Josh Brown wrote an article for Fortune that dissected the differences in how Baby Boomers (and also Gen-X, we’re included too) accumulate retirement assets and how their young Millennial/older Gen-Z children are getting rich quickly on meme stocks and crypto currencies. Read the whole thing but this line captures it very well and maybe very painfully: Jerry spent three decades saving and investing, prudently, and dutifully. He and Nancy have accumulated $1.2 million—for them it’s all the money in the world. Took them their entire lives. Aiden made $800,000 in the past 12 months, starting with the $25,000 his grandfather left him. He did it from a phone, knowing virtually nothing about the instruments he traded.
I think Josh is isolating possible envy at the quick money being made. Decide for yourself if that exists, I have no idea but that is an emotion that needs be dropped right away. But investment process does need to evolve even just a little. There is a balance between abandoning all discipline and going all in on meme-stonks and expanding your process to take in new ideas in proper proportion.
Backing up just a moment, Josh briefly lays out how the 4% rule could fail going forward. It is built on interest rates that don’t exist anymore. That doesn’t mean it must fail but you have to understand why it worked in the past to have a better shot at it working for you in the future and if you doubt it can work for you in the future then you need to figure something else out.

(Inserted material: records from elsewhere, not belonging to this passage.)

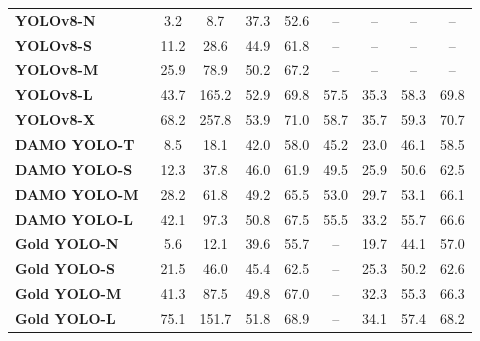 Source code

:\documentclass[10pt,twocolumn,letterpaper]{article}
\begin{document}
\begin{table}[t]
\begin{threeparttable}[t]
\begin{tabular}{lcccccccc}
				\midrule
				\textbf{YOLOv8-N~\cite{glenn2024yolov8}} & 3.2 & 8.7 & 37.3 & 52.6 & -- & -- & -- & -- \\
				\textbf{YOLOv8-S~\cite{glenn2024yolov8}} & 11.2 & 28.6 & 44.9 & 61.8 & -- & -- & -- & -- \\
				\textbf{YOLOv8-M~\cite{glenn2024yolov8}} & 25.9 & 78.9 & 50.2 & 67.2 & -- & -- & -- & -- \\
				\textbf{YOLOv8-L~\cite{glenn2024yolov8}} & 43.7 & 165.2 & 52.9 & 69.8 & 57.5 & 35.3 & 58.3 & 69.8 \\
				\textbf{YOLOv8-X~\cite{glenn2024yolov8}} & 68.2 & 257.8 & 53.9 & 71.0 & 58.7 & 35.7 & 59.3 & 70.7 \\
				\midrule
				\textbf{DAMO YOLO-T~\cite{xu2022damo}} & 8.5 & 18.1 & 42.0 & 58.0 & 45.2 & 23.0 & 46.1 & 58.5 \\
				\textbf{DAMO YOLO-S~\cite{xu2022damo}} & 12.3 & 37.8 & 46.0 & 61.9 & 49.5 & 25.9 & 50.6 & 62.5 \\
				\textbf{DAMO YOLO-M~\cite{xu2022damo}} & 28.2 & 61.8 & 49.2 & 65.5 & 53.0 & 29.7 & 53.1 & 66.1 \\
				\textbf{DAMO YOLO-L~\cite{xu2022damo}} & 42.1 & 97.3 & 50.8 & 67.5 & 55.5 & 33.2 & 55.7 & 66.6 \\
				\midrule
				\textbf{Gold YOLO-N~\cite{wang2023gold}} & 5.6 & 12.1 & 39.6 & 55.7 & -- & 19.7 & 44.1 & 57.0 \\
				\textbf{Gold YOLO-S~\cite{wang2023gold}} & 21.5 & 46.0 & 45.4 & 62.5 & -- & 25.3 & 50.2 & 62.6 \\
				\textbf{Gold YOLO-M~\cite{wang2023gold}} & 41.3 & 87.5 & 49.8 & 67.0 & -- & 32.3 & 55.3 & 66.3 \\
				\textbf{Gold YOLO-L~\cite{wang2023gold}} & 75.1 & 151.7 & 51.8 & 68.9 & -- & 34.1 & 57.4 & 68.2 \\

\end{tabular}
\end{threeparttable}
\end{table}
\end{document}
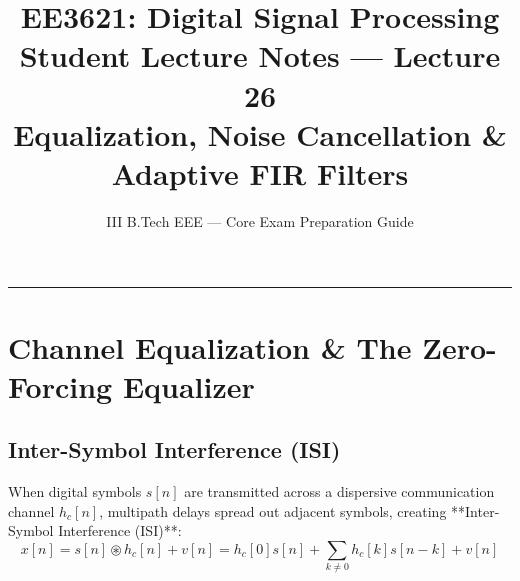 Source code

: \documentclass[11pt,a4paper]{article}
\title{\textbf{EE3621: Digital Signal Processing} \\ \Large Student Lecture Notes — Lecture 26 \\ \large Equalization, Noise Cancellation \& Adaptive FIR Filters}
\author{III B.Tech EEE — Core Exam Preparation Guide}
\date{}
\begin{document}
\maketitle

\noindent\rule{\textwidth}{0.5pt}

\section{Channel Equalization \& The Zero-Forcing Equalizer}

\subsection{Inter-Symbol Interference (ISI)}
When digital symbols $s[n]$ are transmitted across a dispersive communication channel $h_c[n]$, multipath delays spread out adjacent symbols, creating **Inter-Symbol Interference (ISI)**:
\begin{equation}
x[n] = s[n] \circledast h_c[n] + v[n] = h_c[0]s[n] + \sum_{k \ne 0} h_c[k]s[n-k] + v[n]
\end{equation}
\end{document}

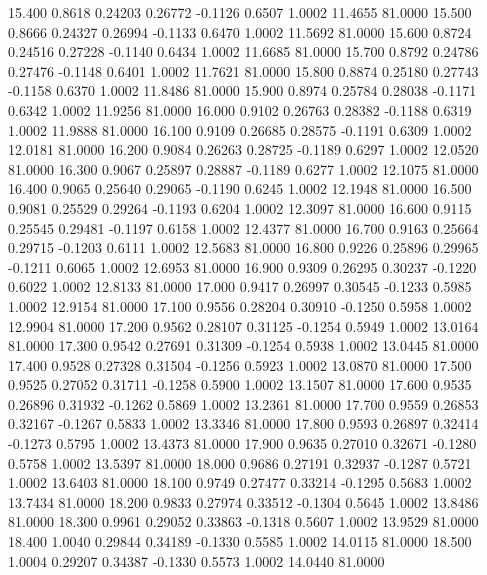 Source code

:   15.400   0.8618   0.24203   0.26772  -0.1126   0.6507   1.0002  11.4655  81.0000
  15.500   0.8666   0.24327   0.26994  -0.1133   0.6470   1.0002  11.5692  81.0000
  15.600   0.8724   0.24516   0.27228  -0.1140   0.6434   1.0002  11.6685  81.0000
  15.700   0.8792   0.24786   0.27476  -0.1148   0.6401   1.0002  11.7621  81.0000
  15.800   0.8874   0.25180   0.27743  -0.1158   0.6370   1.0002  11.8486  81.0000
  15.900   0.8974   0.25784   0.28038  -0.1171   0.6342   1.0002  11.9256  81.0000
  16.000   0.9102   0.26763   0.28382  -0.1188   0.6319   1.0002  11.9888  81.0000
  16.100   0.9109   0.26685   0.28575  -0.1191   0.6309   1.0002  12.0181  81.0000
  16.200   0.9084   0.26263   0.28725  -0.1189   0.6297   1.0002  12.0520  81.0000
  16.300   0.9067   0.25897   0.28887  -0.1189   0.6277   1.0002  12.1075  81.0000
  16.400   0.9065   0.25640   0.29065  -0.1190   0.6245   1.0002  12.1948  81.0000
  16.500   0.9081   0.25529   0.29264  -0.1193   0.6204   1.0002  12.3097  81.0000
  16.600   0.9115   0.25545   0.29481  -0.1197   0.6158   1.0002  12.4377  81.0000
  16.700   0.9163   0.25664   0.29715  -0.1203   0.6111   1.0002  12.5683  81.0000
  16.800   0.9226   0.25896   0.29965  -0.1211   0.6065   1.0002  12.6953  81.0000
  16.900   0.9309   0.26295   0.30237  -0.1220   0.6022   1.0002  12.8133  81.0000
  17.000   0.9417   0.26997   0.30545  -0.1233   0.5985   1.0002  12.9154  81.0000
  17.100   0.9556   0.28204   0.30910  -0.1250   0.5958   1.0002  12.9904  81.0000
  17.200   0.9562   0.28107   0.31125  -0.1254   0.5949   1.0002  13.0164  81.0000
  17.300   0.9542   0.27691   0.31309  -0.1254   0.5938   1.0002  13.0445  81.0000
  17.400   0.9528   0.27328   0.31504  -0.1256   0.5923   1.0002  13.0870  81.0000
  17.500   0.9525   0.27052   0.31711  -0.1258   0.5900   1.0002  13.1507  81.0000
  17.600   0.9535   0.26896   0.31932  -0.1262   0.5869   1.0002  13.2361  81.0000
  17.700   0.9559   0.26853   0.32167  -0.1267   0.5833   1.0002  13.3346  81.0000
  17.800   0.9593   0.26897   0.32414  -0.1273   0.5795   1.0002  13.4373  81.0000
  17.900   0.9635   0.27010   0.32671  -0.1280   0.5758   1.0002  13.5397  81.0000
  18.000   0.9686   0.27191   0.32937  -0.1287   0.5721   1.0002  13.6403  81.0000
  18.100   0.9749   0.27477   0.33214  -0.1295   0.5683   1.0002  13.7434  81.0000
  18.200   0.9833   0.27974   0.33512  -0.1304   0.5645   1.0002  13.8486  81.0000
  18.300   0.9961   0.29052   0.33863  -0.1318   0.5607   1.0002  13.9529  81.0000
  18.400   1.0040   0.29844   0.34189  -0.1330   0.5585   1.0002  14.0115  81.0000
  18.500   1.0004   0.29207   0.34387  -0.1330   0.5573   1.0002  14.0440  81.0000

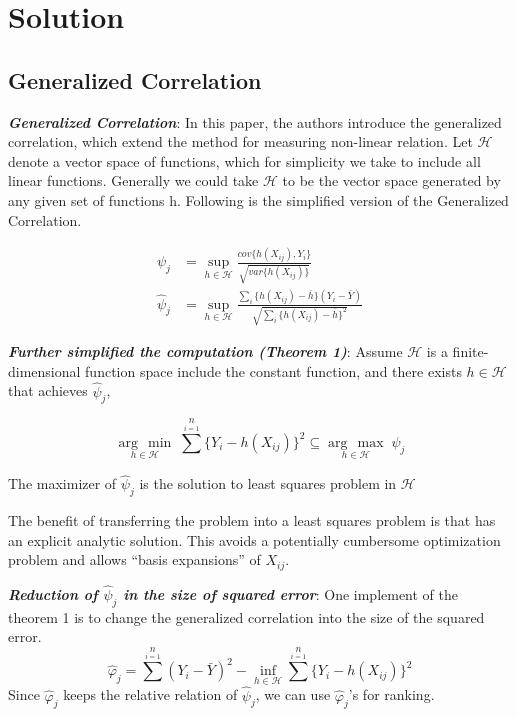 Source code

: \documentclass[paper=a4, fontsize=12pt]{scrartcl}
\numberwithin{equation}{section}
\numberwithin{figure}{section}
\numberwithin{table}{section}
\newcommand{\argmax}[1]{\underset{#1}{\operatorname{arg}\,\operatorname{max}}\;}
\newcommand{\argmin}[1]{\underset{#1}{\operatorname{arg}\,\operatorname{min}}\;}
\begin{document}
 
\section{Solution}
\subsection{Generalized Correlation}

\textit{\textbf{Generalized Correlation}}: In this paper, the authors introduce the generalized correlation, which extend the method for measuring non-linear relation. Let $\mathcal{H}$ denote a vector space of functions, which for simplicity we take to include all linear functions. Generally we could take $\mathcal{H}$ to be the vector space generated by any given set of functions h. Following is the simplified version of the Generalized Correlation. 

\begin{align*} 
      \psi_j &= \sup\limits_{h \in \mathcal{H}} \frac{cov\{h(X_{ij}), Y_i\}}{\sqrt{var\{h(X_{ij})\}}} \\   
      \hat{\psi}_j &= \sup\limits_{h \in \mathcal{H}} \frac{\sum_i\{h(X_{ij}) - \bar{h}\}(Y_i - \bar{Y})}{\sqrt{\sum_i \{h(X_{ij})-\bar{h}\}^2}}
\end{align*}


\textit{\textbf{Further simplified the computation (Theorem 1)}}: Assume $\mathcal{H}$ is a finite-dimensional function space include the constant function, and there exists $ h\in\mathcal{H}$ that achieves $\hat{\psi}_j$,

\[
\argmin{h \in \mathcal{H}} \sum^n\limits_{i = 1}\{Y_i - h(X_{ij})\}^2 \subseteq \argmax{h \in \mathcal{H}} \hat{\psi}_j
\]

The maximizer of $\hat{\psi}_j$ is the solution to least squares problem in $\mathcal{H}$

The benefit of transferring the problem into a least squares problem is that has an explicit analytic solution. This avoids a potentially cumbersome optimization problem and allows “basis expansions” of $X_{ij}$.

\textit{\textbf{Reduction of $\hat{\psi}_j$ in the size of squared error}}:
One implement of the theorem 1 is to change the generalized correlation into the size of the squared error.
\[
  \hat{\varphi}_j = \sum^n\limits_{i = 1} (Y_i - \bar{Y})^2 - \inf\limits_{h \in \mathcal{H}}\sum^n\limits_{i = 1}\{Y_i - h(X_{ij})\}^2
\]
Since $\hat{\varphi}_j$ keeps the relative relation of $\hat{\psi}_j$, we can use $\hat{\varphi}_j$'s for ranking.
\end{document}
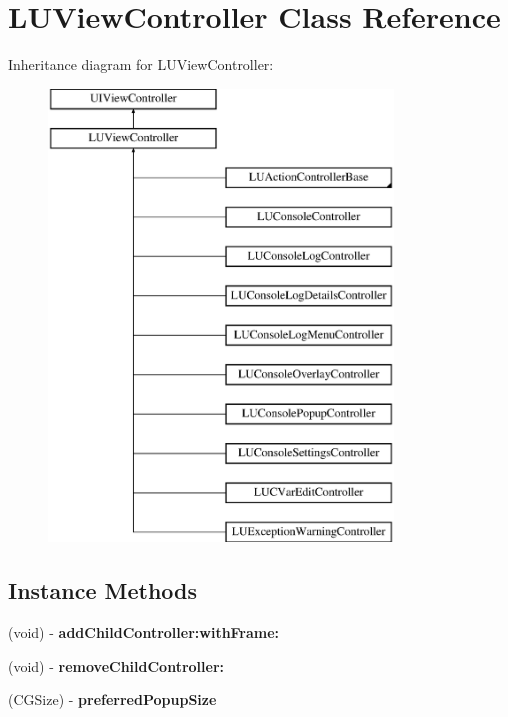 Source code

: \hypertarget{interface_l_u_view_controller}{}\section{L\+U\+View\+Controller Class Reference}
\label{interface_l_u_view_controller}
Inheritance diagram for L\+U\+View\+Controller\+:\begin{figure}[H]
\begin{center}
\leavevmode
\includegraphics[height=12.000000cm]{interface_l_u_view_controller}
\end{center}
\end{figure}
\subsection*{Instance Methods}
\begin{DoxyCompactItemize}
\item 
\mbox{\label{interface_l_u_view_controller_aaf2070fe5b883156d986664db6ea9c9c}} 
(void) -\/ {\bfseries add\+Child\+Controller\+:with\+Frame\+:}
\item 
\mbox{\label{interface_l_u_view_controller_a0394a256424e0fa639cb128af2c0acfa}} 
(void) -\/ {\bfseries remove\+Child\+Controller\+:}
\item 
\mbox{\label{interface_l_u_view_controller_aaf13968f545a74810eb202b9df4ee845}} 
(C\+G\+Size) -\/ {\bfseries preferred\+Popup\+Size}
\end{DoxyCompactItemize}
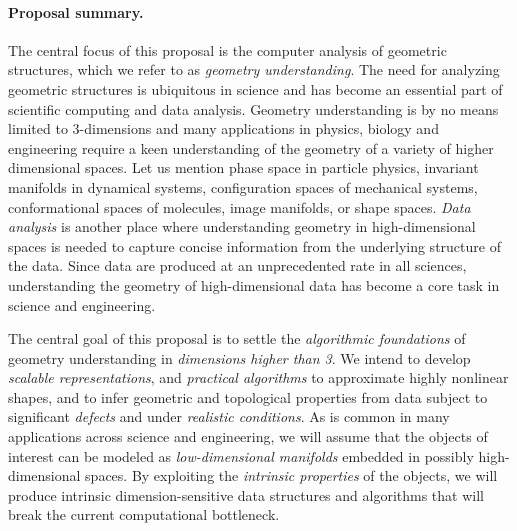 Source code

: 


\paragraph{Proposal summary.} 
The central focus of this proposal is the computer analysis of
geometric structures, which we refer to as {\em geometry
  understanding}.  The need for analyzing geometric structures is
ubiquitous in science and has become an essential part of scientific
computing and data analysis. Geometry understanding is by no means
limited to 3-dimensions and many applications in physics, biology and
engineering require a keen understanding of the geometry of a variety
of higher dimensional spaces. Let us mention phase space in particle
physics, invariant manifolds in dynamical systems, configuration
spaces of mechanical systems, conformational spaces of molecules,
image manifolds, or shape spaces.
{\em Data analysis}  is another place where understanding
geometry in high-dimensional spaces is needed to
capture concise information from the underlying structure of the data.  
Since data are produced at an unprecedented rate in all
sciences, understanding the geometry of high-dimensional data %
has become a core task in science and engineering.

The central goal of this proposal is to settle the {\em algorithmic
foundations} of geometry understanding in {\em dimensions higher than
3}.  We intend to develop {\em scalable representations}, and {\em
practical algorithms} to approximate highly nonlinear shapes, and to
infer geometric and topological properties from data subject to
significant {\em defects} and under {\em realistic conditions}.
As is common in many applications across science and engineering, we
will assume that the objects of interest can be modeled as {\em
  low-dimensional manifolds} embedded in possibly high-dimensional
spaces. By exploiting the {\em intrinsic properties} of the objects,
we will produce intrinsic dimension-sensitive data structures and algorithms
that will break the current computational
bottleneck.


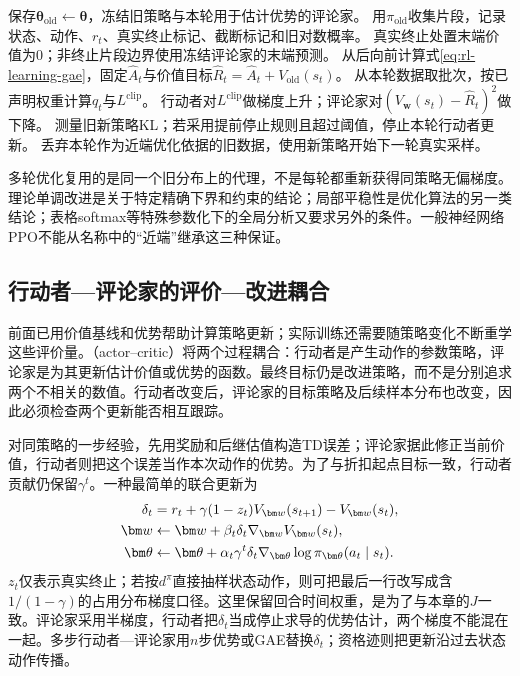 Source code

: \begin{algorithm}
  \label{alg:rl-learning-ppo}
  \begin{algorithmic}[1]
    \State 保存$\bm\theta_{\mathrm{old}}\gets\bm\theta$，冻结旧策略与本轮用于估计优势的评论家。
    \State 用$\pi_{\mathrm{old}}$收集片段，记录状态、动作、$r_t$、真实终止标记、截断标记和旧对数概率。
    \State 真实终止处置末端价值为0；非终止片段边界使用冻结评论家的末端预测。
    \State 从后向前计算式\eqref{eq:rl-learning-gae}，固定$\widehat A_t$与价值目标$\widehat R_t=\widehat A_t+V_{\mathrm{old}}(s_t)$。
      \State 从本轮数据取批次，按已声明权重计算$q_t$与$L^{\mathrm{clip}}$。
      \State 行动者对$L^{\mathrm{clip}}$做梯度上升；评论家对$(V_{\bm w}(s_t)-\widehat R_t)^2$做下降。
      \State 测量旧新策略KL；若采用提前停止规则且超过阈值，停止本轮行动者更新。
    \EndFor
    \State 丢弃本轮作为近端优化依据的旧数据，使用新策略开始下一轮真实采样。
  \end{algorithmic}
\end{algorithm}

多轮优化复用的是同一个旧分布上的代理，不是每轮都重新获得同策略无偏梯度。理论单调改进是关于特定精确下界和约束的结论；局部平稳性是优化算法的另一类结论；表格softmax等特殊参数化下的全局分析又要求另外的条件。一般神经网络PPO不能从名称中的“近端”继承这三种保证。

\subsection{行动者—评论家的评价—改进耦合}
\label{sec:rl-learning-actor-critic}

前面已用价值基线和优势帮助计算策略更新；实际训练还需要随策略变化不断重学这些评价量。（actor--critic）将两个过程耦合：行动者是产生动作的参数策略，评论家是为其更新估计价值或优势的函数。最终目标仍是改进策略，而不是分别追求两个不相关的数值。行动者改变后，评论家的目标策略及后续样本分布也改变，因此必须检查两个更新能否相互跟踪。

对同策略的一步经验，先用奖励和后继估值构造TD误差；评论家据此修正当前价值，行动者则把这个误差当作本次动作的优势。为了与折扣起点目标一致，行动者贡献仍保留$\gamma^t$。一种最简单的联合更新为
\begin{align}
  \delta_t&=r_t+\gamma(1-z_t)V_{\bm w}(s_{t+1})-V_{\bm w}(s_t),
       \notag\\
  \bm w&\gets\bm w+\beta_t\delta_t\nabla_{\bm w}V_{\bm w}(s_t),
       \notag\\
  \bm\theta&\gets\bm\theta+
       \alpha_t\gamma^t\delta_t
          \nabla_{\bm\theta}\log\pi_{\bm\theta}(a_t\mid s_t).
  \label{eq:rl-learning-one-step-ac}
\end{align}
$z_t$仅表示真实终止；若按$d^\pi$直接抽样状态动作，则可把最后一行改写成含$1/(1-\gamma)$的占用分布梯度口径。这里保留回合时间权重，是为了与本章的$J$一致。评论家采用半梯度，行动者把$\delta_t$当成停止求导的优势估计，两个梯度不能混在一起。多步行动者—评论家用$n$步优势或GAE替换$\delta_t$；资格迹则把更新沿过去状态动作传播。

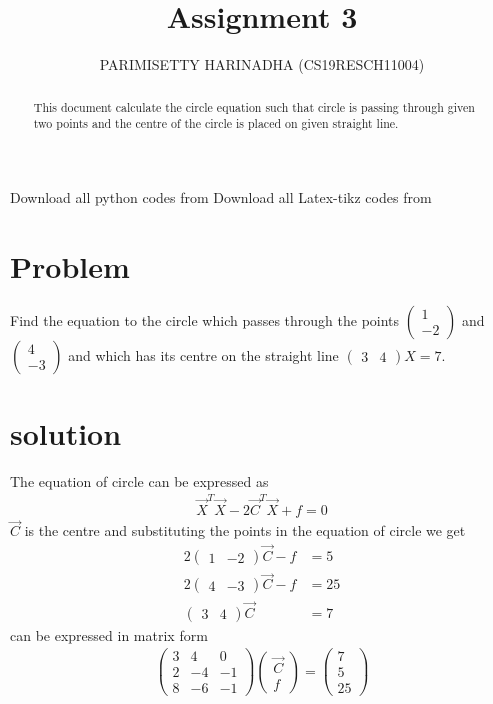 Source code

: \documentclass[journal,12pt,twocolumn]{IEEEtran}
\title{Assignment 3}
\author{PARIMISETTY HARINADHA (CS19RESCH11004)}
\newcommand{\myvec}[1]{\ensuremath{\begin{pmatrix}#1\end{pmatrix}}}
\begin{document}
\maketitle
\newpage
\begin{abstract}
This document calculate the circle equation such that circle is passing through given two points and the centre of the circle is placed on given straight line.
\end{abstract}
Download all python codes from 
Download all Latex-tikz codes from 
\section{Problem}
Find the equation to the circle which passes through the points $\myvec{ 1 \\ -2 }$ and $\myvec{ 4 \\ -3 }$ and which has its centre on the straight line $\myvec{ 3 & 4 }X = 7$.
\section{solution}
The equation of circle can be expressed as
\begin{align}
    \vec{X}^T\vec{X}-2\vec{C}^T\vec{X}+f = 0
\end{align}
$\vec{C}$ is the centre  and substituting the points in the equation of circle we get
\begin{align}
2\myvec{1 & -2}\vec{C}-f &= 5\\
2\myvec{4 & -3}\vec{C}-f &= 25\\
\myvec{3 & 4}\vec{C} &= 7
\end{align}
can be expressed in matrix form
\begin{align}
\myvec{3 & 4 & 0 \\
2 & -4 & -1 \\
8 & -6 & -1}
\myvec{\vec{C}\\f} = \myvec{ 7 \\ 5 \\ 25}
\end{align}
\end{document}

The something elses include taking less than 4%. Taking your 4% a few years later than you planned. Allocating more to stocks than maybe you intended (take it easy, I am talking incrementally). Making an allocation to asymmetry a crypto currency that Aiden is speculating on. We’ve talked 100 times here about starting a position at 1% and letting it grow into something huge or going to zero.
What is 1% of your liquid net worth? Is it $3000? How about $9000? If 1% is $6000 and you grow it into $60,000, that obviously has a substantial impact on your financial plan. If it goes to zero, you might make that up in a day or two. Ages ago I saw a Tweet responding to a “if you bought Bitcoin in 2013 you’d have a gajillion dollars” and the response was “if you bought Bitcoin in 2013 you sold it and soon as it doubled.” If you’re going to expand your horizon to include asymmetry you have to train yourself to not sell after it doubles.
I think the way Josh laid out his article made the case for asymmetry, but it is clearly not right for everyone.
I also think embedded in Josh’s post is the argument for cultivating a third income stream beyond Social Security and portfolio withdrawals. My wife and I are walking the walk with our Airbnb. I continue to cultivate my Incident Management Team opportunity (I am keeping my training; I would still need to be hired) although that is not one I expect to ever use.
What are you interested in and really good at? Try to figure out a path to monetize it. You might never need that monetization but cultivating it now creates optionality for the future in case you don’t ride $1000 in Stonkcoin (I made that up) into $1 million.